O óleo utilizado no presente estudo continha ainda B e D-germacreno entre
seus principais compostos, (Tabela 3). Machado (2001) identificou os mesmos
compostos nas concentrações de 8% e 5,95%, dados muitos semelhantes aos
encontrados neste trabalho. Outro analito encontrado entre os principais
Discussão 91
componentes de nosso óleo foi o α-trans-bergamoteno, também encontrado em
altas concentrações em várias espécies de Copaifera analisadas (Araújo 2010;
Cascon et al., 2000).
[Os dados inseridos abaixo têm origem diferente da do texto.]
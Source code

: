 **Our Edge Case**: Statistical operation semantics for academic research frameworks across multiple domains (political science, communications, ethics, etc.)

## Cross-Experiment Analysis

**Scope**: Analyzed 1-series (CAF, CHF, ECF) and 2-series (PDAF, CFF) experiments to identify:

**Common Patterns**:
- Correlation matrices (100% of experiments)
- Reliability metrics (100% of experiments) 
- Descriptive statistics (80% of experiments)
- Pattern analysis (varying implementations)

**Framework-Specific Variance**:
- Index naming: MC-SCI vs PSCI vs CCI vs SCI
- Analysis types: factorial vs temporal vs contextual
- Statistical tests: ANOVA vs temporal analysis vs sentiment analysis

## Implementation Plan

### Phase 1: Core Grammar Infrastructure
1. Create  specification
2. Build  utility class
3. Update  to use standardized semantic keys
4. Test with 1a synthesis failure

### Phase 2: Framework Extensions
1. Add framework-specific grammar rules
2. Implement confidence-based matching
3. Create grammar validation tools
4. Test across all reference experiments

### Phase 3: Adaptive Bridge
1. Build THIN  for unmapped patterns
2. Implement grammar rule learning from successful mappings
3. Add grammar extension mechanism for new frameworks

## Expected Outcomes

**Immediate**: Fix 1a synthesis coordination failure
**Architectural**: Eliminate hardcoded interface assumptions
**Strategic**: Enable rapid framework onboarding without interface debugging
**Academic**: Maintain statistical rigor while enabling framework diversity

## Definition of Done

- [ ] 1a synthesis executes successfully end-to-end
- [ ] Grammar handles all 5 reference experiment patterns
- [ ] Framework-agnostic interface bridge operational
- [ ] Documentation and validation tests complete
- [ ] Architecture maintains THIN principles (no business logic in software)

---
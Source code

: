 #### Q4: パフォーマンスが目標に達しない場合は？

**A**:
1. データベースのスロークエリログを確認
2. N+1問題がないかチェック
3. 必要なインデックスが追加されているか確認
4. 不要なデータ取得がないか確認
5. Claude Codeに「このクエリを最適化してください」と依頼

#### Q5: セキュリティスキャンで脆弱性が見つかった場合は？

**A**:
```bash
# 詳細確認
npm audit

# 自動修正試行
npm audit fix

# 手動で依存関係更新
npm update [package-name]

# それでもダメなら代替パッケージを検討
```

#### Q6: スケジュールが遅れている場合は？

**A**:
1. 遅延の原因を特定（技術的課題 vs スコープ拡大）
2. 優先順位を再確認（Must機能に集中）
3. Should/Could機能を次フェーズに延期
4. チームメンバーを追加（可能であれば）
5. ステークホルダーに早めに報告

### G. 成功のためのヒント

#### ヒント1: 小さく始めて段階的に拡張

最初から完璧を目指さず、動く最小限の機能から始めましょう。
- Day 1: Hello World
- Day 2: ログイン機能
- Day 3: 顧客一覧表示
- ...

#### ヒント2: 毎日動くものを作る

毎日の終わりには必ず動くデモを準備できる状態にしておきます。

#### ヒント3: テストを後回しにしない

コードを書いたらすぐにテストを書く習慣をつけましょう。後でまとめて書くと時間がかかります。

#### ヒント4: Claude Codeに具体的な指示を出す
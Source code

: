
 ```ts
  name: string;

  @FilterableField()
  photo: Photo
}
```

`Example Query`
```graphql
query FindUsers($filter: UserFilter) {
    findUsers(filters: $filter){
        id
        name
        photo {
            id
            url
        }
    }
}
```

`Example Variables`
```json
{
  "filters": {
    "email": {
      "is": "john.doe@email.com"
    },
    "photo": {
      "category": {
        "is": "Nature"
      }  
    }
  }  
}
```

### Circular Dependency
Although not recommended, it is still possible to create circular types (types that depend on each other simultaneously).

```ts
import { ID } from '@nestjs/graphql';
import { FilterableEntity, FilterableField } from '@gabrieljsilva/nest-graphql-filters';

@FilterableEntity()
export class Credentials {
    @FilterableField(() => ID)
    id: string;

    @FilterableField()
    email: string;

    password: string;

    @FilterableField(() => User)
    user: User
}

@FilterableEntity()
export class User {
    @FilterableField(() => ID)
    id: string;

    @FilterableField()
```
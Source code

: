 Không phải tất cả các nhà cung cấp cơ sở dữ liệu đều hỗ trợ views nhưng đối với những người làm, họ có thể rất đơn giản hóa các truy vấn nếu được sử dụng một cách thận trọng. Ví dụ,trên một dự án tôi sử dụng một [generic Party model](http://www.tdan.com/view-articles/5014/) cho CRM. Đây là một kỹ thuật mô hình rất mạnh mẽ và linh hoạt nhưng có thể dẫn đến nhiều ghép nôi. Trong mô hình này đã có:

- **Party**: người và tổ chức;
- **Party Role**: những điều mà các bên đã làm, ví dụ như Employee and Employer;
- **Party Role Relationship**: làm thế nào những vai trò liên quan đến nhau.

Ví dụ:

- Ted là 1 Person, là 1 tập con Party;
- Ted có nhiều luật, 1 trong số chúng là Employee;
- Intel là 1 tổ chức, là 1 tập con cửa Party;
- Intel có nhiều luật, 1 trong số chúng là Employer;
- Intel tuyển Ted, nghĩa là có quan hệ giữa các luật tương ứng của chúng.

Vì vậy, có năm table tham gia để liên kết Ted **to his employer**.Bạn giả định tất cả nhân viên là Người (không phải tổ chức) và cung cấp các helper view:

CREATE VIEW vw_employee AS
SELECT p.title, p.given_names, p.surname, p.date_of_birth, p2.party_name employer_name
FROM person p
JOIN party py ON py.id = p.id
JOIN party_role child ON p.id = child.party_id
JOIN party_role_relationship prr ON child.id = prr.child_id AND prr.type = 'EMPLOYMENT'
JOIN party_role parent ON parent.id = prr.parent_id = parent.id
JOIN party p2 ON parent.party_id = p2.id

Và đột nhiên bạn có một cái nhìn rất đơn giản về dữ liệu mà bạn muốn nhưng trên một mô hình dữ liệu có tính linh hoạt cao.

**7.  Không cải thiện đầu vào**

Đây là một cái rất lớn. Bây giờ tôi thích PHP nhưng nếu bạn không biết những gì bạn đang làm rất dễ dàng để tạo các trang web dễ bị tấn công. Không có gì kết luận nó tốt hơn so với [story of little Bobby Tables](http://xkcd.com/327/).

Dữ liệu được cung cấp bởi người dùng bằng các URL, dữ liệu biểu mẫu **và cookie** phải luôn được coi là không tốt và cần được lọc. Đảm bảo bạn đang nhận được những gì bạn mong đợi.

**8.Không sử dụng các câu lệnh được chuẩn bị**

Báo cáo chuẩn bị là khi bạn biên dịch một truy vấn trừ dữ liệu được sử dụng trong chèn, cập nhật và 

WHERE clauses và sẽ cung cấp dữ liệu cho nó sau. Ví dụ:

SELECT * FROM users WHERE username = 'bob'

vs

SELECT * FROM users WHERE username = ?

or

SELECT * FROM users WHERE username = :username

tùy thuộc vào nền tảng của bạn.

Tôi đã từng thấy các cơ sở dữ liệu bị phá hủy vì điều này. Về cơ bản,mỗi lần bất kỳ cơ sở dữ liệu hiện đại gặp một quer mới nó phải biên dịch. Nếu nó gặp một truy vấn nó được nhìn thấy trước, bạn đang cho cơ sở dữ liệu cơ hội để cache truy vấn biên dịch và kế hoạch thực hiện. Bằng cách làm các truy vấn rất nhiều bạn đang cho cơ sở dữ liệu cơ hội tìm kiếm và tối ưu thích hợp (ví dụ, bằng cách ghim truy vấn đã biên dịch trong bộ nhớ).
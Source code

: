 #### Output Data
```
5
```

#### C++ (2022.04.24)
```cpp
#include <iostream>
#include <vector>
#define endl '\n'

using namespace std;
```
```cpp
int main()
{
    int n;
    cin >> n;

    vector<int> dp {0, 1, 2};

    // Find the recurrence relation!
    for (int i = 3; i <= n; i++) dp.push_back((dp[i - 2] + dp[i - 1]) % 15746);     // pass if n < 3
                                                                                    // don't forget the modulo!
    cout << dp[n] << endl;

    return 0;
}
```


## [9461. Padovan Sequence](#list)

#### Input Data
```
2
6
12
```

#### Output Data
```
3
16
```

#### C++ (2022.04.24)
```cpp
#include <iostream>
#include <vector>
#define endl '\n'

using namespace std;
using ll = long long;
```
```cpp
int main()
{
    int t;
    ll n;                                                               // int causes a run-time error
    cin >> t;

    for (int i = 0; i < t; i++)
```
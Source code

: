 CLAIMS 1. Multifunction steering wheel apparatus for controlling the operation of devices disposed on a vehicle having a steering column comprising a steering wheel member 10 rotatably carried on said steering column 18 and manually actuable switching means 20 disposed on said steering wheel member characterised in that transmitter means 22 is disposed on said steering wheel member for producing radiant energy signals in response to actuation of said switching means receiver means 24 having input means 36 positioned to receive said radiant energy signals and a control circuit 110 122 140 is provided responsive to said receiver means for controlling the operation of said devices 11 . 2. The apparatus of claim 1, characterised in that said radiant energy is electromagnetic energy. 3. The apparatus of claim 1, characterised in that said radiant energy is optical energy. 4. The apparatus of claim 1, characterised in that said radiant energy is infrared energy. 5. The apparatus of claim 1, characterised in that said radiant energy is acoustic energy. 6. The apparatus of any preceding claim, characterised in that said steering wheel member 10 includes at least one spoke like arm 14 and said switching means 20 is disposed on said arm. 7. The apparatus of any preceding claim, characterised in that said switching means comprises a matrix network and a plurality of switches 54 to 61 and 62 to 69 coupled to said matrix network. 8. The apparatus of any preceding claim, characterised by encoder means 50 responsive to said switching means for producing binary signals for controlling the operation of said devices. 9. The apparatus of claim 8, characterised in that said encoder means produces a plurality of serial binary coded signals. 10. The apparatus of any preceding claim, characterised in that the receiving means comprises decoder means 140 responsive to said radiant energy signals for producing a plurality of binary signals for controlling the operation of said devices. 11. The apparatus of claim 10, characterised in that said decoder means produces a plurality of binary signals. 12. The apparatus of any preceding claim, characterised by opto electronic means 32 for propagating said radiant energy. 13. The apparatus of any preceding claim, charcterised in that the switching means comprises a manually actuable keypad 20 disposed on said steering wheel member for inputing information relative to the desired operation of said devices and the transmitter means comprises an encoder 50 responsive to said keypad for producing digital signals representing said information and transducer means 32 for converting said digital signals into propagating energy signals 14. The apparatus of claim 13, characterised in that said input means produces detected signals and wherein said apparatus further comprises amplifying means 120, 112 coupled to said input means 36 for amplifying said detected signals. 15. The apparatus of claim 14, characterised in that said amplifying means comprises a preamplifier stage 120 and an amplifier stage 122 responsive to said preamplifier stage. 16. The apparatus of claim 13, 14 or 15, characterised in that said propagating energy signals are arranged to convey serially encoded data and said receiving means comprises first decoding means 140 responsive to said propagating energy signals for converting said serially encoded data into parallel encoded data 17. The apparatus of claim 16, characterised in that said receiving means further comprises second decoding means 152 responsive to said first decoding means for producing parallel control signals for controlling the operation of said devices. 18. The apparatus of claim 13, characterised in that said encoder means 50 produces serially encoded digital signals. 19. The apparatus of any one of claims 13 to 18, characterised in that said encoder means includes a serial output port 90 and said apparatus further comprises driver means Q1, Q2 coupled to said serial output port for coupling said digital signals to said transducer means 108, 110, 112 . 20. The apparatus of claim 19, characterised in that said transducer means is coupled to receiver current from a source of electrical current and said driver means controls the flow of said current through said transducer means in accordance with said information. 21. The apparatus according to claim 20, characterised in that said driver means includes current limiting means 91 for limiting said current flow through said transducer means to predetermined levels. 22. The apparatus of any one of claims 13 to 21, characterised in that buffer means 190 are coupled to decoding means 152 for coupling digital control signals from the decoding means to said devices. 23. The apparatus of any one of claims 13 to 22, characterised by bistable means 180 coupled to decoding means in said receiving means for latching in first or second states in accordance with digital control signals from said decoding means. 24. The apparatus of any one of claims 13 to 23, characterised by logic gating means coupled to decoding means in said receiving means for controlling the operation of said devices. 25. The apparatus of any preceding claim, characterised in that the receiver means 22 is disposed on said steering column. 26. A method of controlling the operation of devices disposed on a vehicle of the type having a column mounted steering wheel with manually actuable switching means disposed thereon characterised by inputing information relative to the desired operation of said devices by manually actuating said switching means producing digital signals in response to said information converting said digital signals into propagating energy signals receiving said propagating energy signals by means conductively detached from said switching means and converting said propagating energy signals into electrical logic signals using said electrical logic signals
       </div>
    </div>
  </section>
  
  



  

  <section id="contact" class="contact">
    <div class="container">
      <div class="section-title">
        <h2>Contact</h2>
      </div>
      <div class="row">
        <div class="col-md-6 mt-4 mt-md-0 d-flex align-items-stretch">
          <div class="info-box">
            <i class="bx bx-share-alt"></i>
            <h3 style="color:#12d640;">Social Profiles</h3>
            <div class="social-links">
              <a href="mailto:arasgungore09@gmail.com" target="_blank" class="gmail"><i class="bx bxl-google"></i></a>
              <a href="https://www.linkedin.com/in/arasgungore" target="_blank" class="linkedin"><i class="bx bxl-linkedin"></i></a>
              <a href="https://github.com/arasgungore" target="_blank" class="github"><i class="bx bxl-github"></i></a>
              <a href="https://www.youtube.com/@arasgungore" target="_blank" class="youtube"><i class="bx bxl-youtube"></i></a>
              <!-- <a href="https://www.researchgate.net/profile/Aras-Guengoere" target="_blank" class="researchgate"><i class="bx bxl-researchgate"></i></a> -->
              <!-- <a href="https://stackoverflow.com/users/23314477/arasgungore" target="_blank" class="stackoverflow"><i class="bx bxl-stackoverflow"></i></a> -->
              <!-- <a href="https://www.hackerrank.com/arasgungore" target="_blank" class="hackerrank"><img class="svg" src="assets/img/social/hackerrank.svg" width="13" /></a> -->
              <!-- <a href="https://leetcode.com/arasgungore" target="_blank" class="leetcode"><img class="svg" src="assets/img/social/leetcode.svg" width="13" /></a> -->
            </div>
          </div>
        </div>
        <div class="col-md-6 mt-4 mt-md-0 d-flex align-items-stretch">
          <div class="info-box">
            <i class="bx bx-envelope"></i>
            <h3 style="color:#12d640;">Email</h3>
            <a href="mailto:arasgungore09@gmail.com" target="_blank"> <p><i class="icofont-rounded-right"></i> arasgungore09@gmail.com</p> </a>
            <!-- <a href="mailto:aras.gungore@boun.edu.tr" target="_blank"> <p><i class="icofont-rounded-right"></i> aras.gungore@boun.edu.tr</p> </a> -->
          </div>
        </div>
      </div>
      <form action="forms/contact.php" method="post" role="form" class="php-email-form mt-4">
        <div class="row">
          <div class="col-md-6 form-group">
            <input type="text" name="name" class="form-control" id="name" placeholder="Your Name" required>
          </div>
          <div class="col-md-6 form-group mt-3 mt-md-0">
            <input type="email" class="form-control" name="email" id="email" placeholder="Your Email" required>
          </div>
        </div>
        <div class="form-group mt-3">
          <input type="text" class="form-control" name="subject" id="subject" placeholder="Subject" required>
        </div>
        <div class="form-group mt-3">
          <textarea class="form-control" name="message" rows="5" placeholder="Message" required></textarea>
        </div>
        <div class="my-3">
Tais dados comprovam a autenticidade do óleo utilizado no
presente estudo.
Há grande quantidade de estudos acerca dos óleos de copaíba, contudo
poucas referências discriminam a espécie de Copaifera que está sendo estudada e
somente cinco espécies têm sua composição química descrita na literatura (VEIGA
JUNIOR et al, 2002).
Observamos, durante a análise dos analitos encontrados no óleo utilizado
nesta pesquisa, falta de coesão nas informações acerca da composição dos óleos
de copaíba, isso pode ocorrer, em partes, devido à grande variação do produto, a
qual acredita-se estar relacionada à concentração e natureza dos diterpenos e
sesquiterpenos presentes de acordo com variações de espécies, fatores biológicos
como insetos e fungos e fatores abióticos como interferência climática (PIERI et al.,
2009; VEIGA JUNIOR et al., 2002). Outro problema importante é a eventual mistura
dos óleos de espécies botânicas variadas, ou ainda de espécimes de idades e locais
distintos. Este fato é agravado pela dificuldade de se proceder à diferenciação
morfológica entre as espécies (TAPPIN et al., 2004).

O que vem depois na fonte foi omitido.